▸ INSTRUCTIONS FOR THE TASK
Each record below should be printed exactly as it was written.

▸ GIVEN RECORDS
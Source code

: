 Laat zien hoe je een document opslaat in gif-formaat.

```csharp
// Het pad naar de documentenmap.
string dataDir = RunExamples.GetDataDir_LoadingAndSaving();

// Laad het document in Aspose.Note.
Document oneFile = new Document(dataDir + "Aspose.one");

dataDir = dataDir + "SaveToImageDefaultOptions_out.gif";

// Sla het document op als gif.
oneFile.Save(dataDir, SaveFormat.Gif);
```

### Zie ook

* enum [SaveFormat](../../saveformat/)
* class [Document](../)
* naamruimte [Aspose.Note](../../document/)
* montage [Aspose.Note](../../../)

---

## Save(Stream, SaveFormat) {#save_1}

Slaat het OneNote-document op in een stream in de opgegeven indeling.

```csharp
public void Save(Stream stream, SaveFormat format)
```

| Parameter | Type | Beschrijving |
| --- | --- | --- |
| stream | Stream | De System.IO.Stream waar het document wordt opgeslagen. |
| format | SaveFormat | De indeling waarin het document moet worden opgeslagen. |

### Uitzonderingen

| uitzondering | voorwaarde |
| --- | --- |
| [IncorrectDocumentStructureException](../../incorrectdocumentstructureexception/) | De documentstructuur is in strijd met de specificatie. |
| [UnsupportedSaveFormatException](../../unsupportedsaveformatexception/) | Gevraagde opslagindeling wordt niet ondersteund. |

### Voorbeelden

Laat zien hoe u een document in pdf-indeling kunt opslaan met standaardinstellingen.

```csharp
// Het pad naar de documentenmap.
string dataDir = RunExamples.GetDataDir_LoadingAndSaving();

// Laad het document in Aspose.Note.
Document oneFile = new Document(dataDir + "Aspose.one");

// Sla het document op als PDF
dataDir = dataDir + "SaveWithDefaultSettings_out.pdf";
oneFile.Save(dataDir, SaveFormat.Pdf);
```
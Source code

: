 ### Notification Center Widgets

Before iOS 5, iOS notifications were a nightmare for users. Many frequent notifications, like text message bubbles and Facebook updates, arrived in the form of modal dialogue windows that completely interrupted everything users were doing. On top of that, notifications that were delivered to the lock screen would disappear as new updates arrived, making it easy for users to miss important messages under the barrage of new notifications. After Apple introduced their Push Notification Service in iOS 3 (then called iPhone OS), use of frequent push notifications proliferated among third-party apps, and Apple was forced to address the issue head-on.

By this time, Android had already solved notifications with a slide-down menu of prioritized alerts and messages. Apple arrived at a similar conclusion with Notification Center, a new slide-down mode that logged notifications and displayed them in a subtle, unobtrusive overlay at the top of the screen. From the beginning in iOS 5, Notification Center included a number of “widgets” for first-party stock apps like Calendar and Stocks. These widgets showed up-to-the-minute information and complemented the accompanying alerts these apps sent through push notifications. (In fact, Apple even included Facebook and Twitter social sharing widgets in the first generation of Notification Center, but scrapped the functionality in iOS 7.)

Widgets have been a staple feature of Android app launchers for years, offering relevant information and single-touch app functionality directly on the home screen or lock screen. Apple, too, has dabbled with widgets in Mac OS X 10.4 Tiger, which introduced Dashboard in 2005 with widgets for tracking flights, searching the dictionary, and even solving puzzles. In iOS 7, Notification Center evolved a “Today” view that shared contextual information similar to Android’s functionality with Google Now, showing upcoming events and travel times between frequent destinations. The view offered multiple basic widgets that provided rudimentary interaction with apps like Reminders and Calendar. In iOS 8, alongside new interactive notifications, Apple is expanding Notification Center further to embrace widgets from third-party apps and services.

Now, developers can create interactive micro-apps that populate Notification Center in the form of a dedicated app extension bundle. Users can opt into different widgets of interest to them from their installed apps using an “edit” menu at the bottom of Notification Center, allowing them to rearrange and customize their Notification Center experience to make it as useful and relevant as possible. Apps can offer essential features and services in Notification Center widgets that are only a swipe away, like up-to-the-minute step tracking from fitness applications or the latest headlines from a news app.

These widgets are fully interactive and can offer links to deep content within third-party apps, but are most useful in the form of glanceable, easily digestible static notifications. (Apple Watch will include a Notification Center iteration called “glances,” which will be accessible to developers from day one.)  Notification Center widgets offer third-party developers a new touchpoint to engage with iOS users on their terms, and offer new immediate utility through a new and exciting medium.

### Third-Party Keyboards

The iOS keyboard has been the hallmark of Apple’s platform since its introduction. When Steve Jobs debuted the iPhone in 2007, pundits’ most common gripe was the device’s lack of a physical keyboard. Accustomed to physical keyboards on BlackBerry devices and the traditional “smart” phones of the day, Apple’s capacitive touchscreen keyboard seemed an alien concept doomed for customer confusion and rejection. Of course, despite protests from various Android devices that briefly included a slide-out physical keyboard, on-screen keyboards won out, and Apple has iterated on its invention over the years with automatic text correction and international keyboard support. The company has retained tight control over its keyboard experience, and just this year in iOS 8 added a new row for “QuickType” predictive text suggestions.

▸ FINAL ANSWER
Source code

: Laat zien hoe je een document opslaat in gif-formaat.

```csharp
// Het pad naar de documentenmap.
string dataDir = RunExamples.GetDataDir_LoadingAndSaving();

// Laad het document in Aspose.Note.
Document oneFile = new Document(dataDir + "Aspose.one");

dataDir = dataDir + "SaveToImageDefaultOptions_out.gif";

// Sla het document op als gif.
oneFile.Save(dataDir, SaveFormat.Gif);
```

### Zie ook

* enum [SaveFormat](../../saveformat/)
* class [Document](../)
* naamruimte [Aspose.Note](../../document/)
* montage [Aspose.Note](../../../)

---

## Save(Stream, SaveFormat) {#save_1}

Slaat het OneNote-document op in een stream in de opgegeven indeling.

```csharp
public void Save(Stream stream, SaveFormat format)
```

| Parameter | Type | Beschrijving |
| --- | --- | --- |
| stream | Stream | De System.IO.Stream waar het document wordt opgeslagen. |
| format | SaveFormat | De indeling waarin het document moet worden opgeslagen. |

### Uitzonderingen

| uitzondering | voorwaarde |
| --- | --- |
| [IncorrectDocumentStructureException](../../incorrectdocumentstructureexception/) | De documentstructuur is in strijd met de specificatie. |
| [UnsupportedSaveFormatException](../../unsupportedsaveformatexception/) | Gevraagde opslagindeling wordt niet ondersteund. |

### Voorbeelden

Laat zien hoe u een document in pdf-indeling kunt opslaan met standaardinstellingen.

```csharp
// Het pad naar de documentenmap.
string dataDir = RunExamples.GetDataDir_LoadingAndSaving();

// Laad het document in Aspose.Note.
Document oneFile = new Document(dataDir + "Aspose.one");

// Sla het document op als PDF
dataDir = dataDir + "SaveWithDefaultSettings_out.pdf";
oneFile.Save(dataDir, SaveFormat.Pdf);
```
Source code

: ### Notification Center Widgets

Before iOS 5, iOS notifications were a nightmare for users. Many frequent notifications, like text message bubbles and Facebook updates, arrived in the form of modal dialogue windows that completely interrupted everything users were doing. On top of that, notifications that were delivered to the lock screen would disappear as new updates arrived, making it easy for users to miss important messages under the barrage of new notifications. After Apple introduced their Push Notification Service in iOS 3 (then called iPhone OS), use of frequent push notifications proliferated among third-party apps, and Apple was forced to address the issue head-on.

By this time, Android had already solved notifications with a slide-down menu of prioritized alerts and messages. Apple arrived at a similar conclusion with Notification Center, a new slide-down mode that logged notifications and displayed them in a subtle, unobtrusive overlay at the top of the screen. From the beginning in iOS 5, Notification Center included a number of “widgets” for first-party stock apps like Calendar and Stocks. These widgets showed up-to-the-minute information and complemented the accompanying alerts these apps sent through push notifications. (In fact, Apple even included Facebook and Twitter social sharing widgets in the first generation of Notification Center, but scrapped the functionality in iOS 7.)

Widgets have been a staple feature of Android app launchers for years, offering relevant information and single-touch app functionality directly on the home screen or lock screen. Apple, too, has dabbled with widgets in Mac OS X 10.4 Tiger, which introduced Dashboard in 2005 with widgets for tracking flights, searching the dictionary, and even solving puzzles. In iOS 7, Notification Center evolved a “Today” view that shared contextual information similar to Android’s functionality with Google Now, showing upcoming events and travel times between frequent destinations. The view offered multiple basic widgets that provided rudimentary interaction with apps like Reminders and Calendar. In iOS 8, alongside new interactive notifications, Apple is expanding Notification Center further to embrace widgets from third-party apps and services.

Now, developers can create interactive micro-apps that populate Notification Center in the form of a dedicated app extension bundle. Users can opt into different widgets of interest to them from their installed apps using an “edit” menu at the bottom of Notification Center, allowing them to rearrange and customize their Notification Center experience to make it as useful and relevant as possible. Apps can offer essential features and services in Notification Center widgets that are only a swipe away, like up-to-the-minute step tracking from fitness applications or the latest headlines from a news app.

These widgets are fully interactive and can offer links to deep content within third-party apps, but are most useful in the form of glanceable, easily digestible static notifications. (Apple Watch will include a Notification Center iteration called “glances,” which will be accessible to developers from day one.)  Notification Center widgets offer third-party developers a new touchpoint to engage with iOS users on their terms, and offer new immediate utility through a new and exciting medium.

### Third-Party Keyboards

The iOS keyboard has been the hallmark of Apple’s platform since its introduction. When Steve Jobs debuted the iPhone in 2007, pundits’ most common gripe was the device’s lack of a physical keyboard. Accustomed to physical keyboards on BlackBerry devices and the traditional “smart” phones of the day, Apple’s capacitive touchscreen keyboard seemed an alien concept doomed for customer confusion and rejection. Of course, despite protests from various Android devices that briefly included a slide-out physical keyboard, on-screen keyboards won out, and Apple has iterated on its invention over the years with automatic text correction and international keyboard support. The company has retained tight control over its keyboard experience, and just this year in iOS 8 added a new row for “QuickType” predictive text suggestions.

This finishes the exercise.